# About this task
Please report every line of the listing below that has the word "following" in it.

# Task input

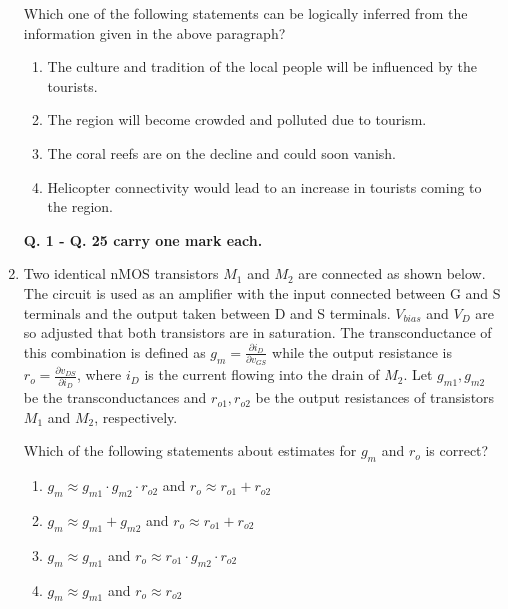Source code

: \documentclass{article}
\begin{document}
\begin{enumerate}
Which one of the following statements can be logically inferred from the information given in the above paragraph?
\begin{enumerate}
\item The culture and tradition of the local people will be influenced by the tourists.
\item The region will become crowded and polluted due to tourism.
\item The coral reefs are on the decline and could soon vanish.
\item Helicopter connectivity would lead to an increase in tourists coming to the region.
\end{enumerate}

\textbf{Q. 1 - Q. 25 carry one mark each.}

\item Two identical nMOS transistors $M_1$ and $M_2$ are connected as shown below. The circuit is used as an amplifier with the input connected between G and S terminals and the output taken between D and S terminals. $V_{bias}$ and $V_D$ are so adjusted that both transistors are in saturation. The transconductance of this combination is defined as $g_m = \frac{\partial i_D}{\partial v_{GS}}$ while the output resistance is $r_o = \frac{\partial v_{DS}}{\partial i_D}$, where $i_D$ is the current flowing into the drain of $M_2$. Let $g_{m1}, g_{m2}$ be the transconductances and $r_{o1}, r_{o2}$ be the output resistances of transistors $M_1$ and $M_2$, respectively.
\begin{figure}[H]
    \centering
    
    \caption{}
    \label{fig:q11}
\end{figure}
Which of the following statements about estimates for $g_m$ and $r_o$ is correct?
\begin{multicols}{2}
\begin{enumerate}
\item $g_m \approx g_{m1} \cdot g_{m2} \cdot r_{o2}$ and $r_o \approx r_{o1} + r_{o2}$
\item $g_m \approx g_{m1} + g_{m2}$ and $r_o \approx r_{o1} + r_{o2}$
\item $g_m \approx g_{m1}$ and $r_o \approx r_{o1} \cdot g_{m2} \cdot r_{o2}$
\item $g_m \approx g_{m1}$ and $r_o \approx r_{o2}$
\end{enumerate}
\end{multicols}


\end{enumerate}
\end{document}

# Task output
Which one of the following statements can be logically inferred from the information given in the above paragraph?
Which of the following statements about estimates for $g_m$ and $r_o$ is correct?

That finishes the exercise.